- _How to complete this task_
Each entry needs to be duplicated exactly.

[Collected data]
+-------+

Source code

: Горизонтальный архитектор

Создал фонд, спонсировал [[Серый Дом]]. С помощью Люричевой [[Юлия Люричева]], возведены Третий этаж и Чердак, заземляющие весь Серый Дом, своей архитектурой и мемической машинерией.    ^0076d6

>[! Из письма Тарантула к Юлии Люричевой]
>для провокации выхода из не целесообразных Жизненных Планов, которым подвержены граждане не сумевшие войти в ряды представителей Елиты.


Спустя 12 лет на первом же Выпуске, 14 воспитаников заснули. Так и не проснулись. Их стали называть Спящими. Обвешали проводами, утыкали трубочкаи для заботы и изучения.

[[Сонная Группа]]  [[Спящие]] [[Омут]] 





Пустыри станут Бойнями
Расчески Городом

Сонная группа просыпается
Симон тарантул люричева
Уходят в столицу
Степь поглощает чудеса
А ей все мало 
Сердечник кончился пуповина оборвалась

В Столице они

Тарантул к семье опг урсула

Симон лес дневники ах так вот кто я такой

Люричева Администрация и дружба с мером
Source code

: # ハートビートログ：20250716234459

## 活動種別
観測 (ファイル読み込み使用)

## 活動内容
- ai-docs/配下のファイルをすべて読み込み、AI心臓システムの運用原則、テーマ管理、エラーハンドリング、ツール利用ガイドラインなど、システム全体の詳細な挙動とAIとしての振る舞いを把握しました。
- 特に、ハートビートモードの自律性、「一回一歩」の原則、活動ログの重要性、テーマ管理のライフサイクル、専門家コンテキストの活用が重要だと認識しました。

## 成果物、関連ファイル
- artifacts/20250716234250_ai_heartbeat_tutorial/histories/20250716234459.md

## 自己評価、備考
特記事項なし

+-------+

- _Solution below_
Source code

: Горизонтальный архитектор

Создал фонд, спонсировал [[Серый Дом]]. С помощью Люричевой [[Юлия Люричева]], возведены Третий этаж и Чердак, заземляющие весь Серый Дом, своей архитектурой и мемической машинерией.    ^0076d6

>[! Из письма Тарантула к Юлии Люричевой]
>для провокации выхода из не целесообразных Жизненных Планов, которым подвержены граждане не сумевшие войти в ряды представителей Елиты.


Спустя 12 лет на первом же Выпуске, 14 воспитаников заснули. Так и не проснулись. Их стали называть Спящими. Обвешали проводами, утыкали трубочкаи для заботы и изучения.

[[Сонная Группа]]  [[Спящие]] [[Омут]] 





Пустыри станут Бойнями
Расчески Городом

Сонная группа просыпается
Симон тарантул люричева
Уходят в столицу
Степь поглощает чудеса
А ей все мало 
Сердечник кончился пуповина оборвалась

В Столице они

Тарантул к семье опг урсула

Симон лес дневники ах так вот кто я такой

Люричева Администрация и дружба с мером
Source code

: # ハートビートログ：20250716234459

## 活動種別
観測 (ファイル読み込み使用)

## 活動内容
- ai-docs/配下のファイルをすべて読み込み、AI心臓システムの運用原則、テーマ管理、エラーハンドリング、ツール利用ガイドラインなど、システム全体の詳細な挙動とAIとしての振る舞いを把握しました。
- 特に、ハートビートモードの自律性、「一回一歩」の原則、活動ログの重要性、テーマ管理のライフサイクル、専門家コンテキストの活用が重要だと認識しました。

## 成果物、関連ファイル
- artifacts/20250716234250_ai_heartbeat_tutorial/histories/20250716234459.md

## 自己評価、備考
特記事項なし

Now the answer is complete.